-- Opening Marker --

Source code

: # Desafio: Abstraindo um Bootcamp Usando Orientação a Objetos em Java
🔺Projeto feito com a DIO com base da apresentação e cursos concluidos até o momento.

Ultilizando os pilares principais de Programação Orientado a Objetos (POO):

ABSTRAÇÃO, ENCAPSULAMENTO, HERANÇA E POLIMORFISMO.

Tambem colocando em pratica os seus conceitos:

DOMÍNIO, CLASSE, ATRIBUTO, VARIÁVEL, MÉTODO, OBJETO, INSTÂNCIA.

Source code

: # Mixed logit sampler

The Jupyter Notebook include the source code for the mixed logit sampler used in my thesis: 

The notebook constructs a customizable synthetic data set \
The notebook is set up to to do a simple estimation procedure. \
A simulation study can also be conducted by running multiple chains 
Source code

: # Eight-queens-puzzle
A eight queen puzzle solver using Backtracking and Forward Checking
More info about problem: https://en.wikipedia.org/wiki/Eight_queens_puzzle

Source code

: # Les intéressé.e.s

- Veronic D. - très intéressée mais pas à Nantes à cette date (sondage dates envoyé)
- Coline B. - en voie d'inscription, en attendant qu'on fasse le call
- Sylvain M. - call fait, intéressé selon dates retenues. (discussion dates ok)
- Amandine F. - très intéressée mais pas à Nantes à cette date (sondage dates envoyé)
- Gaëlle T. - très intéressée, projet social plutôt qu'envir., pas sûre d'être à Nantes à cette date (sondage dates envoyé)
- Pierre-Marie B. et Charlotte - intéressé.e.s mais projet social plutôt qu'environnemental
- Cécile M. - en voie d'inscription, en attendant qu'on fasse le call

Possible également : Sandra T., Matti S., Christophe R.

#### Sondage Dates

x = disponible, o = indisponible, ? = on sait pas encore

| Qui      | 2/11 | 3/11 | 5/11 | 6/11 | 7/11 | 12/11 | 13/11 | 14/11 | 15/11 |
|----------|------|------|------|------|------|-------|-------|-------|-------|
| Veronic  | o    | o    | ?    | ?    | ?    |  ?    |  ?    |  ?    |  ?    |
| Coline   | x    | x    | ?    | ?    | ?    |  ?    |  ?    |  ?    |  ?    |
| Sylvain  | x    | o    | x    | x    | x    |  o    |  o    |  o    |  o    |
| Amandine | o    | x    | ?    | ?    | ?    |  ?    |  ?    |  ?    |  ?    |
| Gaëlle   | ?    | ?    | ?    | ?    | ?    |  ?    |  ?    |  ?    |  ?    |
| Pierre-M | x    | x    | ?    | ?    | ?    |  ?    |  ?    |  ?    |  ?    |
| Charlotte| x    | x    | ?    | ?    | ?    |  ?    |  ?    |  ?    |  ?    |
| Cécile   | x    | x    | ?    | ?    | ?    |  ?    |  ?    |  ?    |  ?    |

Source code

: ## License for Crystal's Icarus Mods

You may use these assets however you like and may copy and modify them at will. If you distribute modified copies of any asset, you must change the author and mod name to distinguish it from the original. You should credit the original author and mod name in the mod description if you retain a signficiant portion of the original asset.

-- Closing Marker --

## [EXERCISE DIRECTIONS]
Every line of the material above must be duplicated exactly.

## [SOLUTION FOR THIS EXERCISE]
Source code

: # Desafio: Abstraindo um Bootcamp Usando Orientação a Objetos em Java
🔺Projeto feito com a DIO com base da apresentação e cursos concluidos até o momento.

Ultilizando os pilares principais de Programação Orientado a Objetos (POO):

ABSTRAÇÃO, ENCAPSULAMENTO, HERANÇA E POLIMORFISMO.

Tambem colocando em pratica os seus conceitos:

DOMÍNIO, CLASSE, ATRIBUTO, VARIÁVEL, MÉTODO, OBJETO, INSTÂNCIA.

Source code

: # Mixed logit sampler

The Jupyter Notebook include the source code for the mixed logit sampler used in my thesis: 

The notebook constructs a customizable synthetic data set \
The notebook is set up to to do a simple estimation procedure. \
A simulation study can also be conducted by running multiple chains 
Source code

: # Eight-queens-puzzle
A eight queen puzzle solver using Backtracking and Forward Checking
More info about problem: https://en.wikipedia.org/wiki/Eight_queens_puzzle

Source code

: # Les intéressé.e.s

- Veronic D. - très intéressée mais pas à Nantes à cette date (sondage dates envoyé)
- Coline B. - en voie d'inscription, en attendant qu'on fasse le call
- Sylvain M. - call fait, intéressé selon dates retenues. (discussion dates ok)
- Amandine F. - très intéressée mais pas à Nantes à cette date (sondage dates envoyé)
- Gaëlle T. - très intéressée, projet social plutôt qu'envir., pas sûre d'être à Nantes à cette date (sondage dates envoyé)
- Pierre-Marie B. et Charlotte - intéressé.e.s mais projet social plutôt qu'environnemental
- Cécile M. - en voie d'inscription, en attendant qu'on fasse le call

Possible également : Sandra T., Matti S., Christophe R.

#### Sondage Dates

x = disponible, o = indisponible, ? = on sait pas encore

| Qui      | 2/11 | 3/11 | 5/11 | 6/11 | 7/11 | 12/11 | 13/11 | 14/11 | 15/11 |
|----------|------|------|------|------|------|-------|-------|-------|-------|
| Veronic  | o    | o    | ?    | ?    | ?    |  ?    |  ?    |  ?    |  ?    |
| Coline   | x    | x    | ?    | ?    | ?    |  ?    |  ?    |  ?    |  ?    |
| Sylvain  | x    | o    | x    | x    | x    |  o    |  o    |  o    |  o    |
| Amandine | o    | x    | ?    | ?    | ?    |  ?    |  ?    |  ?    |  ?    |
| Gaëlle   | ?    | ?    | ?    | ?    | ?    |  ?    |  ?    |  ?    |  ?    |
| Pierre-M | x    | x    | ?    | ?    | ?    |  ?    |  ?    |  ?    |  ?    |
| Charlotte| x    | x    | ?    | ?    | ?    |  ?    |  ?    |  ?    |  ?    |
| Cécile   | x    | x    | ?    | ?    | ?    |  ?    |  ?    |  ?    |  ?    |

Source code

: ## License for Crystal's Icarus Mods

You may use these assets however you like and may copy and modify them at will. If you distribute modified copies of any asset, you must change the author and mod name to distinguish it from the original. You should credit the original author and mod name in the mod description if you retain a signficiant portion of the original asset.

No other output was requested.